*** Provided records ***

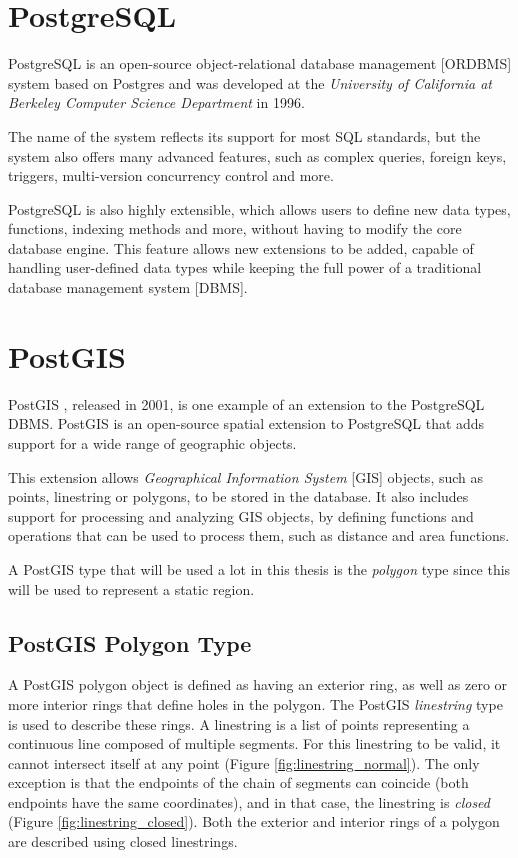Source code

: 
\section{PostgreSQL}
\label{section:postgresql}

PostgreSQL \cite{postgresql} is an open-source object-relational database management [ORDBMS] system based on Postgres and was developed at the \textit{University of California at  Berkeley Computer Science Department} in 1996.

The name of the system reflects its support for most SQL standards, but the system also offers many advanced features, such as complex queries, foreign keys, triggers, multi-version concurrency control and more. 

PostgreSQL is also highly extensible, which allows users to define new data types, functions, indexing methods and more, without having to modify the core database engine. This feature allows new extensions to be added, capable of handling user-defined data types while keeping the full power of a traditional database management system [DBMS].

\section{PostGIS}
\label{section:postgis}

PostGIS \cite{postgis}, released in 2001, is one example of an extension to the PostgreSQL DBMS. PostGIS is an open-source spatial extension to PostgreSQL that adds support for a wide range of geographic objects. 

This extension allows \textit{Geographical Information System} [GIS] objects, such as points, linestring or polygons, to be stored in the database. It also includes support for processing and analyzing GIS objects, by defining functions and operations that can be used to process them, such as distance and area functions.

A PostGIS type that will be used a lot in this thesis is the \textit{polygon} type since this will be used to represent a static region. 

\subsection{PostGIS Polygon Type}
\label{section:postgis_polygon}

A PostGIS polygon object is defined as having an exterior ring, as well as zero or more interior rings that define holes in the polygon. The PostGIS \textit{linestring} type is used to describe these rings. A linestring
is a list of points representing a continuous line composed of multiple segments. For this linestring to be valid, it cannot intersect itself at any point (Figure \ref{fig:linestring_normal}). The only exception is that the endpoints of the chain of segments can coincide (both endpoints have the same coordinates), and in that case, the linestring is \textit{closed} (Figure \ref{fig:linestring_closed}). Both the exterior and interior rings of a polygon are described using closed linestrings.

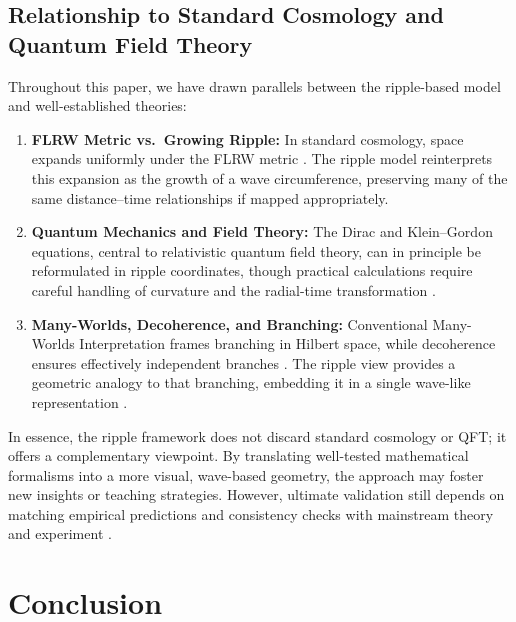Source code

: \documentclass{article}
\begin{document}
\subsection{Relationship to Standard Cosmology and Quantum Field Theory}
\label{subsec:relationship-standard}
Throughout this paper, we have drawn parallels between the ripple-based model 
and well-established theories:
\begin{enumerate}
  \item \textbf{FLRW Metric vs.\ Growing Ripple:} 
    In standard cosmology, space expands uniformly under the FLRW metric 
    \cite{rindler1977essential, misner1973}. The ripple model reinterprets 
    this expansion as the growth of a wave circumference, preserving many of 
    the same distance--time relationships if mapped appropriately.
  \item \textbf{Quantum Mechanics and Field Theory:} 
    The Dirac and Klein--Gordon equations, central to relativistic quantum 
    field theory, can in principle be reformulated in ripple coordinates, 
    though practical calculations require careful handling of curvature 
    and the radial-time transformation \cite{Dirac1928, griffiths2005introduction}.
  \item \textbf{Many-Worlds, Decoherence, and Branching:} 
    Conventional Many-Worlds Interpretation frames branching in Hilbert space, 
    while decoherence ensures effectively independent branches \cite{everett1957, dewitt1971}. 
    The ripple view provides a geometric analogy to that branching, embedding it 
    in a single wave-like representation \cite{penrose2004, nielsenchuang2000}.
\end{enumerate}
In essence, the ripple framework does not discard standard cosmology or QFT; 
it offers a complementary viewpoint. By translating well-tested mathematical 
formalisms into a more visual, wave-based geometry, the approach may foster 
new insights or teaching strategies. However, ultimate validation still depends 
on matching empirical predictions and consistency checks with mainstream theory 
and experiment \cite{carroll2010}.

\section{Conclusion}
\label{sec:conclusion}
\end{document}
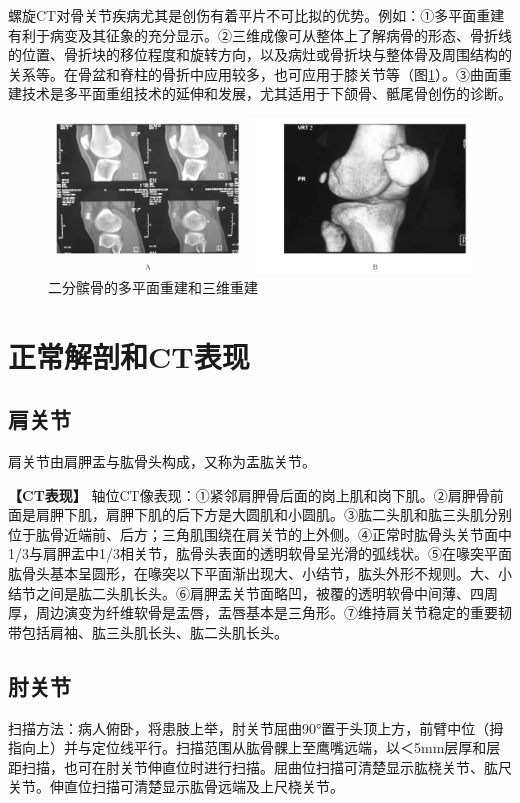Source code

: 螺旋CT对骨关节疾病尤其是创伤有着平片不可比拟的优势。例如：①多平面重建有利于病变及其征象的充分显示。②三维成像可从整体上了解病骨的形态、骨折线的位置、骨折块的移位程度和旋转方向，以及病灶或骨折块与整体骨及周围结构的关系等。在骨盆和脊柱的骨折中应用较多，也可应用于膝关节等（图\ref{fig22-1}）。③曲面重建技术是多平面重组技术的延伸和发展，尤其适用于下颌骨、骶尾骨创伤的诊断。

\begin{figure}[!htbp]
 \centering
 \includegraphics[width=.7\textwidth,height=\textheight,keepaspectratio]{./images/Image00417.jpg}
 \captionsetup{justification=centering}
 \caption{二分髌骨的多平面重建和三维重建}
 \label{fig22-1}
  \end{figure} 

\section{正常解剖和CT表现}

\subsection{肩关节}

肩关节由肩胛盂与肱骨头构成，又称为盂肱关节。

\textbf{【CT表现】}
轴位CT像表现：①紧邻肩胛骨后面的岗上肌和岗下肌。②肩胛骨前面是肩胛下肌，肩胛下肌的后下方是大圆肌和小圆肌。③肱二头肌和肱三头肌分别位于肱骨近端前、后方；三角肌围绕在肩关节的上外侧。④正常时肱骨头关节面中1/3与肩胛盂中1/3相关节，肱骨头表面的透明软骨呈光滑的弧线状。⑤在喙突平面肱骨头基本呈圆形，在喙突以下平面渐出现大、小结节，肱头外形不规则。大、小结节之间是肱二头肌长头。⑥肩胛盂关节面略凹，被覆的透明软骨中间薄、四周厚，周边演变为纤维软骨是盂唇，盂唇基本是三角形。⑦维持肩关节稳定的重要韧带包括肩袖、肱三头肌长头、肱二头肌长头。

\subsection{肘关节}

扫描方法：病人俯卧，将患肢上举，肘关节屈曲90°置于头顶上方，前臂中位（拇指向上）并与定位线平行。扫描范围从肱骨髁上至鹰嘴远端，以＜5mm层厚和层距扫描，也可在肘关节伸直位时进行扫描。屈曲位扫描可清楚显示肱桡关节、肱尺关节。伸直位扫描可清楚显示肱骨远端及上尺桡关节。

*** End of Provided records ***

Exercise. All of the material should be reproduced exactly, apart from the pictures.

Response area.
Source code

: 
\section{PostgreSQL}
\label{section:postgresql}

PostgreSQL \cite{postgresql} is an open-source object-relational database management [ORDBMS] system based on Postgres and was developed at the \textit{University of California at  Berkeley Computer Science Department} in 1996.

The name of the system reflects its support for most SQL standards, but the system also offers many advanced features, such as complex queries, foreign keys, triggers, multi-version concurrency control and more. 

PostgreSQL is also highly extensible, which allows users to define new data types, functions, indexing methods and more, without having to modify the core database engine. This feature allows new extensions to be added, capable of handling user-defined data types while keeping the full power of a traditional database management system [DBMS].

\section{PostGIS}
\label{section:postgis}

PostGIS \cite{postgis}, released in 2001, is one example of an extension to the PostgreSQL DBMS. PostGIS is an open-source spatial extension to PostgreSQL that adds support for a wide range of geographic objects. 

This extension allows \textit{Geographical Information System} [GIS] objects, such as points, linestring or polygons, to be stored in the database. It also includes support for processing and analyzing GIS objects, by defining functions and operations that can be used to process them, such as distance and area functions.

A PostGIS type that will be used a lot in this thesis is the \textit{polygon} type since this will be used to represent a static region. 

\subsection{PostGIS Polygon Type}
\label{section:postgis_polygon}

A PostGIS polygon object is defined as having an exterior ring, as well as zero or more interior rings that define holes in the polygon. The PostGIS \textit{linestring} type is used to describe these rings. A linestring
is a list of points representing a continuous line composed of multiple segments. For this linestring to be valid, it cannot intersect itself at any point (Figure \ref{fig:linestring_normal}). The only exception is that the endpoints of the chain of segments can coincide (both endpoints have the same coordinates), and in that case, the linestring is \textit{closed} (Figure \ref{fig:linestring_closed}). Both the exterior and interior rings of a polygon are described using closed linestrings.

Source code

: \documentclass{article}
\begin{document}
\subsection{Relationship to Standard Cosmology and Quantum Field Theory}
\label{subsec:relationship-standard}
Throughout this paper, we have drawn parallels between the ripple-based model 
and well-established theories:
\begin{enumerate}
  \item \textbf{FLRW Metric vs.\ Growing Ripple:} 
    In standard cosmology, space expands uniformly under the FLRW metric 
    \cite{rindler1977essential, misner1973}. The ripple model reinterprets 
    this expansion as the growth of a wave circumference, preserving many of 
    the same distance--time relationships if mapped appropriately.
  \item \textbf{Quantum Mechanics and Field Theory:} 
    The Dirac and Klein--Gordon equations, central to relativistic quantum 
    field theory, can in principle be reformulated in ripple coordinates, 
    though practical calculations require careful handling of curvature 
    and the radial-time transformation \cite{Dirac1928, griffiths2005introduction}.
  \item \textbf{Many-Worlds, Decoherence, and Branching:} 
    Conventional Many-Worlds Interpretation frames branching in Hilbert space, 
    while decoherence ensures effectively independent branches \cite{everett1957, dewitt1971}. 
    The ripple view provides a geometric analogy to that branching, embedding it 
    in a single wave-like representation \cite{penrose2004, nielsenchuang2000}.
\end{enumerate}
In essence, the ripple framework does not discard standard cosmology or QFT; 
it offers a complementary viewpoint. By translating well-tested mathematical 
formalisms into a more visual, wave-based geometry, the approach may foster 
new insights or teaching strategies. However, ultimate validation still depends 
on matching empirical predictions and consistency checks with mainstream theory 
and experiment \cite{carroll2010}.

\section{Conclusion}
\label{sec:conclusion}
\end{document}
Source code

: 螺旋CT对骨关节疾病尤其是创伤有着平片不可比拟的优势。例如：①多平面重建有利于病变及其征象的充分显示。②三维成像可从整体上了解病骨的形态、骨折线的位置、骨折块的移位程度和旋转方向，以及病灶或骨折块与整体骨及周围结构的关系等。在骨盆和脊柱的骨折中应用较多，也可应用于膝关节等（图\ref{fig22-1}）。③曲面重建技术是多平面重组技术的延伸和发展，尤其适用于下颌骨、骶尾骨创伤的诊断。

\begin{figure}[!htbp]
 \centering
 \includegraphics[width=.7\textwidth,height=\textheight,keepaspectratio]{./images/Image00417.jpg}
 \captionsetup{justification=centering}
 \caption{二分髌骨的多平面重建和三维重建}
 \label{fig22-1}
  \end{figure} 

\section{正常解剖和CT表现}

\subsection{肩关节}

肩关节由肩胛盂与肱骨头构成，又称为盂肱关节。

\textbf{【CT表现】}
轴位CT像表现：①紧邻肩胛骨后面的岗上肌和岗下肌。②肩胛骨前面是肩胛下肌，肩胛下肌的后下方是大圆肌和小圆肌。③肱二头肌和肱三头肌分别位于肱骨近端前、后方；三角肌围绕在肩关节的上外侧。④正常时肱骨头关节面中1/3与肩胛盂中1/3相关节，肱骨头表面的透明软骨呈光滑的弧线状。⑤在喙突平面肱骨头基本呈圆形，在喙突以下平面渐出现大、小结节，肱头外形不规则。大、小结节之间是肱二头肌长头。⑥肩胛盂关节面略凹，被覆的透明软骨中间薄、四周厚，周边演变为纤维软骨是盂唇，盂唇基本是三角形。⑦维持肩关节稳定的重要韧带包括肩袖、肱三头肌长头、肱二头肌长头。

\subsection{肘关节}

扫描方法：病人俯卧，将患肢上举，肘关节屈曲90°置于头顶上方，前臂中位（拇指向上）并与定位线平行。扫描范围从肱骨髁上至鹰嘴远端，以＜5mm层厚和层距扫描，也可在肘关节伸直位时进行扫描。屈曲位扫描可清楚显示肱桡关节、肱尺关节。伸直位扫描可清楚显示肱骨远端及上尺桡关节。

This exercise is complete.